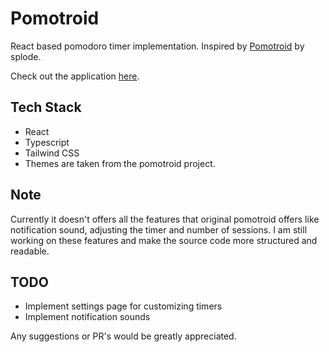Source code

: # Pomotroid

React based pomodoro timer implementation. Inspired by [Pomotroid](https://splode.github.io/pomotroid/) by splode.

Check out the application [here](https://pomotroid.pages.dev/).

## Tech Stack

* React 
* Typescript
* Tailwind CSS
* Themes are taken from the pomotroid project.


## Note

Currently it doesn't offers all the features that original pomotroid offers like notification sound, adjusting the timer and number of sessions. I am still working on these features and make the source code more structured and readable.


## TODO

* Implement settings page for customizing timers
* Implement notification sounds

Any suggestions or PR's would be greatly appreciated.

» PROBLEM TO SOLVE
Only the lines containing "notification" are needed; copy each of them from the data.

» RESULT OF THE EXERCISE
Currently it doesn't offers all the features that original pomotroid offers like notification sound, adjusting the timer and number of sessions. I am still working on these features and make the source code more structured and readable.
* Implement notification sounds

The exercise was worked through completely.